Mais si l’on s’intéresse à la structuration du secteur, ce succès est aussi le fruit d’un écosystème devenu plus mature et pérenne. C’est du moins l’opinion de Joy Mardini. « En l’espace de quelques années seulement, différentes initiatives ont permis de structurer ce marché : la mise en place d’une filière à l’Académie libanaise des beaux-arts, l’émergence de galeries spécialisées, la création d’une foire dédiée qui a favorisé l’émergence d’un public amateur au Liban… Le marché existe, parce que ces institutions l’irriguent », assure-t-elle. Aujourd’hui, Beyrouth compterait quelque 200 créateurs d’objets ou de mobiliers, si on en croit les chiffres communiqués par la Beirut Design Fair (BDF). « Même si bon nombre d’entre eux continuent de vivre grâce à des missions d’architecture d’intérieur, la création de meubles et d’objets est ce qui les motive, réagit Guillaume Taslé d’Héliant, fondateur et directeur de la BDF. Beyrouth gagne en reconnaissance en tant que capitale du design au Moyen-Orient. »

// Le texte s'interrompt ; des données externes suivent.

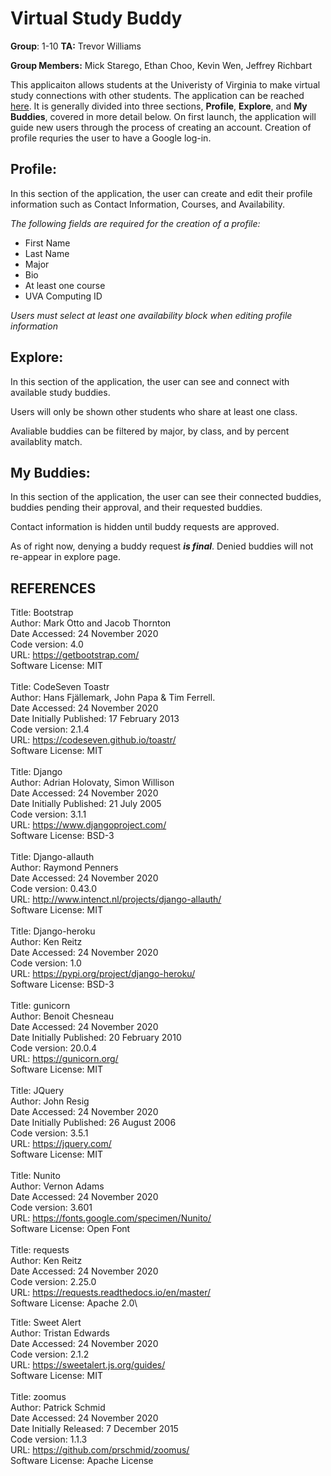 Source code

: # Virtual Study Buddy
**Group**: 1-10     **TA:** Trevor Williams 

**Group Members:** Mick Starego, Ethan Choo, Kevin Wen, Jeffrey Richbart

This applicaiton allows students at the Univeristy of Virginia to make virtual study connections with other students. The application can be reached [here](https://virtual-study-buddy-finder.herokuapp.com/). It is generally divided into three sections, **Profile**, **Explore**, and **My Buddies**, covered in more detail below. On first launch, the application will guide new users through the process of creating an account. Creation of profile requries the user to have a Google log-in.

## Profile:
In this section of the application, the user can create and edit their profile information such as Contact Information, Courses, and Availability.

*The following fields are required for the creation of a profile:*
- First Name
- Last Name
- Major
- Bio
- At least one course
- UVA Computing ID

*Users must select at least one availability block when editing profile information*

## Explore:
In this section of the application, the user can see and connect with available study buddies.

Users will only be shown other students who share at least one class.

Avaliable buddies can be filtered by major, by class, and by percent availablity match. 

## My Buddies:
In this section of the application, the user can see their connected buddies, buddies pending their approval, and their requested buddies.

Contact information is hidden until buddy requests are approved. 

As of right now, denying a buddy request ***is final***. Denied buddies will not re-appear in explore page.

## REFERENCES

Title: Bootstrap\
Author: Mark Otto and Jacob Thornton\
Date Accessed: 24 November 2020\
Code version: 4.0\
URL: https://getbootstrap.com/
\
Software License: MIT\
\
Title: CodeSeven Toastr\
Author: Hans Fjällemark, John Papa & Tim Ferrell.\
Date Accessed: 24 November 2020\
Date Initially Published: 17 February 2013\
Code version: 2.1.4\
URL: https://codeseven.github.io/toastr/
\
Software License: MIT\
\
Title: Django\
Author: Adrian Holovaty, Simon Willison\
Date Accessed: 24 November 2020\
Date Initially Published: 21 July 2005\
Code version: 3.1.1\
URL: https://www.djangoproject.com/
\
Software License: BSD-3\
\
Title: Django-allauth\
Author: Raymond Penners\
Date Accessed: 24 November 2020\
Code version: 0.43.0\
URL: http://www.intenct.nl/projects/django-allauth/
\
Software License: MIT\
\
Title: Django-heroku\
Author: Ken Reitz\
Date Accessed: 24 November 2020\
Code version: 1.0\
URL: https://pypi.org/project/django-heroku/
\
Software License: BSD-3\
\
Title: gunicorn\
Author: Benoit Chesneau\
Date Accessed: 24 November 2020\
Date Initially Published: 20 February 2010\
Code version: 20.0.4\
URL: https://gunicorn.org/
\
Software License: MIT\
\
Title: JQuery\
Author: John Resig\
Date Accessed: 24 November 2020\
Date Initially Published: 26 August 2006\
Code version: 3.5.1\
URL: https://jquery.com/
\
Software License: MIT\
\
Title: Nunito\
Author: Vernon Adams\
Date Accessed: 24 November 2020\
Code version: 3.601\
URL: https://fonts.google.com/specimen/Nunito/
\
Software License: Open Font\
\
Title: requests\
Author: Ken Reitz\
Date Accessed: 24 November 2020\
Code version: 2.25.0\
URL: https://requests.readthedocs.io/en/master/
\
Software License: Apache 2.0\

Title: Sweet Alert\
Author: Tristan Edwards\
Date Accessed: 24 November 2020\
Code version: 2.1.2\
URL: https://sweetalert.js.org/guides/
\
Software License: MIT\
\
Title: zoomus\
Author: Patrick Schmid\
Date Accessed: 24 November 2020\
Date Initially Released: 7 December 2015\
Code version: 1.1.3\
URL: https://github.com/prschmid/zoomus/
\
Software License: Apache License
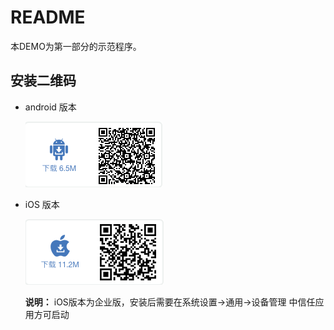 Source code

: # README

本DEMO为第一部分的示范程序。

## 安装二维码

- android 版本
	
	![android 版本安装二维码](./BookDemo1_android.png)
	
- iOS 版本
	
	![iOS 版本安装二维码](./BookDemo1_iOS.png)
	
	**说明：** iOS版本为企业版，安装后需要在系统设置->通用->设备管理 中信任应用方可启动
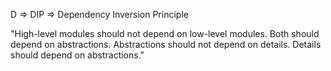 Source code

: D => DIP => Dependency Inversion Principle

"High-level modules should not depend on low-level modules. Both should depend on abstractions. Abstractions should not depend on details. Details should depend on abstractions."

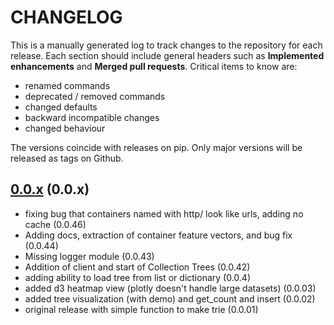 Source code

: # CHANGELOG

This is a manually generated log to track changes to the repository for each release. 
Each section should include general headers such as **Implemented enhancements** 
and **Merged pull requests**. Critical items to know are:

 - renamed commands
 - deprecated / removed commands
 - changed defaults
 - backward incompatible changes
 - changed behaviour

The versions coincide with releases on pip. Only major versions will be released as tags on Github.

## [0.0.x](https://github.com/singularityhub/container-tree/tree/master) (0.0.x)
 - fixing bug that containers named with http/ look like urls, adding no cache (0.0.46)
 - Adding docs, extraction of container feature vectors, and bug fix (0.0.44)
 - Missing logger module (0.0.43)
 - Addition of client and start of Collection Trees (0.0.42)
 - adding ability to load tree from list or dictionary (0.0.4)
 - added d3 heatmap view (plotly doesn't handle large datasets) (0.0.03)
 - added tree visualization (with demo) and get_count and insert (0.0.02)
 - original release with simple function to make trie (0.0.01)
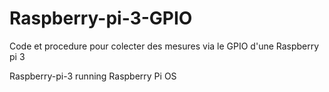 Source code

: # Raspberry-pi-3-GPIO
Code et procedure pour colecter des mesures via le GPIO d'une Raspberry pi 3

Raspberry-pi-3 running Raspberry Pi OS


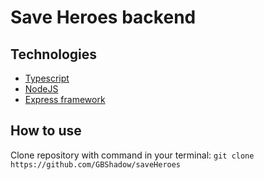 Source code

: # Save Heroes backend

## Technologies

* [Typescript](https://www.typescriptlang.org/)
* [NodeJS](https://nodejs.org/en/)
* [Express framework](https://expressjs.com/pt-br/)

## How to use

Clone repository with command in your terminal: `git clone https://github.com/GBShadow/saveHeroes`
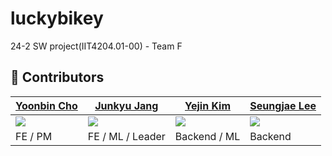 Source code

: # luckybikey
24-2 SW project(IIT4204.01-00) - Team F



## 🤝 Contributors

| [Yoonbin Cho](https://github.com/jjoing)                            | [Junkyu Jang](https://github.com/JoonkyuJang)                          | [Yejin Kim](https://github.com/)                       | [Seungjae Lee](https://github.com/BbiBbalkBbulk)                          |
| ----------------------------------------------------------------- | ---------------------------------------------------------------- | ----------------------------------------------------------------- | ----------------------------------------------------------------- |
| <img src="https://avatars.githubusercontent.com/u/143711988?v=4"> | <img src="https://avatars.githubusercontent.com/u/91795709?v=4"> | <img src="https://avatars.githubusercontent.com/u/69153412?v=4"> | <img src="https://avatars.githubusercontent.com/u/152205395?v=4"> |
| FE / PM                                                        | FE / ML / Leader                                                     | Backend / ML                                                      | Backend                                                           |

Un phénomène mondial l’aide, il est vrai, à s’imposer : la recherche de pièces d’un “collectible design” (design de collection), soit des objets et des meubles – la plupart contemporains – de très haute facture, produites pour la plupart en édition limitée. « Le design libanais n’est jamais passé à une production de masse. Cela a longtemps représenté un élément de faiblesse. Aujourd’hui, un public recherche des œuvres de collection pour se démarquer d’une production de masse. Or, le Liban offre une créativité singulière, très marquée par son lien avec l’artisanat. Ce qui était naguère une faiblesse devient une force », assène le directeur de la BDF. Ces créations, démarrant à 1 500 ou 2 000 dollars, restent « moins cher que du design industriel haut de gamme », souligne encore l’architecte et créateur Tarek el-Kassouf. En tous les cas souvent plus accessibles que l’art contemporain. Reste que ces œuvres en édition limitée, vendues le plus souvent en galerie, ne suffisent pas à faire vivre ses créateurs. « Des clients du Golfe, par exemple, me téléphonent pour me dire : “Nous sommes de passage à Beyrouth et nous voudrions vous acheter quatre chaises”, témoigne Richard Yasmine. Mais je n’ai aucun stock : tout est fait à la main et sur commande. Il m’est arrivé de rater des ventes de ce fait. Ne nous leurrons pas : si Beyrouth gagne en visibilité, il lui manque encore les aides financières qui permettraient à ses créateurs de passer à l’étape supérieure. Peut-être pas une production de masse, mais des petites séries. Peu d’entre nous y sont parvenus pour l’heure. »




Beyrouth Sujets/Objets, jusqu’au 3 novembre, à la galerie S. Bensimon, 111, rue de Turenne, Paris 3e.